I asked around the Ruby list, and found out that Brian McCallister had been given a small grant to write Ruby bindings to Lucene. This looked very promising, at first, but eventually became apparent that it just wasn't going to happen. At all. Sigh....


LUCENE WEB SERVICE:

Robert Kaye wrote the Lucene Web Service for me. Tomcat. Java. A good start. Open source. Even has some other contributors. But still would mean I'd need to install Java on my servers and maintain a Tomcat server, and do all this Java stuff I was really really hoping not to have to do, just to search my catalog! But it semeed like the only way, so I was going to dedicate next week to setting it all up and getting to know it.


ANNOUNCED THIS WEEK : LUCENE FOR RUBY! HOLY SHIT!

Then just a few days ago, David Balmain announced a full port of Lucene to Ruby - called Ferret. A full port! No Java needed! Oh man what perfect timing.


  • See example usage on his announcement and tutorial, and Brian McCallister's example, too.

  • Bookmark the Ferret home page, download it, give it a try, tell others.

  • Subscribe to Dave Balmain's blog because development is happening fast, even though it's just him right now.

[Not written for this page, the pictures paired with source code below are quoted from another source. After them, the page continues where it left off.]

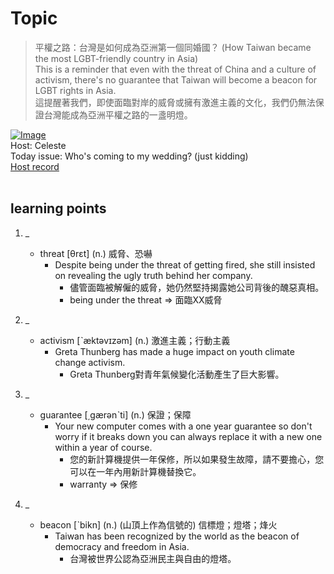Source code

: # Topic

> 平權之路：台灣是如何成為亞洲第一個同婚國？ (How Taiwan became the most LGBT-friendly country in Asia) <br>
> This is a reminder that even with the threat of China and a culture of activism, there's no guarantee that Taiwan will become a beacon for LGBT rights in Asia. <br>
> 這提醒著我們，即使面臨對岸的威脅或擁有激進主義的文化，我們仍無法保證台灣能成為亞洲平權之路的一盞明燈。 <br>

[![Image](https://cdn.voicetube.com/assets/thumbnails/KdvxaRqr_CQ.jpg)](https://www.youtube.com/embed/KdvxaRqr_CQ?rel=0&showinfo=0&cc_load_policy=0&controls=1&autoplay=1&iv_load_policy=3&playsinline=1&wmode=transparent&start=374&end=385&enablejsapi=1&origin=https://tw.voicetube.com&widgetid=1)<br>
Host: Celeste
<br>Today issue: Who's coming to my wedding? (just kidding)
<br>
[Host record](https://cdn.voicetube.com/tmp/everyday_records/celeste.chen/3086.mp3)
<br><br>
## learning points
1. _
	* threat [θrɛt] (n.) 威脅、恐嚇
		- Despite being under the threat of getting fired, she still insisted on revealing the ugly truth behind her company.
			+ 儘管面臨被解僱的威脅，她仍然堅持揭露她公司背後的醜惡真相。
			+ being under the threat => 面臨XX威脅

2. _
	* activism [ˋæktəvɪzəm] (n.) 激進主義；行動主義
		- Greta Thunberg has made a huge impact on youth climate change activism.
			+ Greta Thunberg對青年氣候變化活動產生了巨大影響。

3. _
	* guarantee [͵gærənˋti] (n.) 保證；保障
		- Your new computer comes with a one year guarantee so don't worry if it breaks down you can always replace it with a new one within a year of course.
			+ 您的新計算機提供一年保修，所以如果發生故障，請不要擔心，您可以在一年內用新計算機替換它。
			+ warranty => 保修

4. _
	* beacon [ˋbikn] (n.) (山頂上作為信號的) 信標燈；燈塔；烽火
		- Taiwan has been recognized by the world as the beacon of democracy and freedom in Asia.
			+ 台灣被世界公認為亞洲民主與自由的燈塔。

  • And lastly - for you Lucene experts or C-programmers, please consider contributing to Ferret, because Dave could really use some help with it. CD Baby will contribute some money to the project - but I'm not enough of an expert to help the programming itself.


4 Comments

MikeBoone
2005-10-23 12:13:40
PHP Option
I shied away from Lucene for the same reason you did: I didn't want to install and maintain Java on the server. I use PHP, and I found that Xapian (www.xapian.org) fits the bill. Fast, flexible searches and bindings to PHP. I've been pretty happy with it.
Joe
2005-10-23 19:27:08
pyLucene
There's no reason that a similiar critter to pyLucene (http://pylucene.osafoundation.org/) couldn't be made for Ruby. It's compiling the java into C, and then driving forward to SWIG to make the interfaces. Ruby would fit right in...
dereksivers
2005-10-23 20:33:16
pyLucene
>pyLucene for ruby:
That's the Brian McCallister project I was referring to, above. Yes it would be do-able, and that was the goal, but didn't look like it was going to happen.
aristotle
2005-10-24 02:14:25
Re:
For completeness, the Perl port of Lucene:


http://search.cpan.org/dist/Plucene/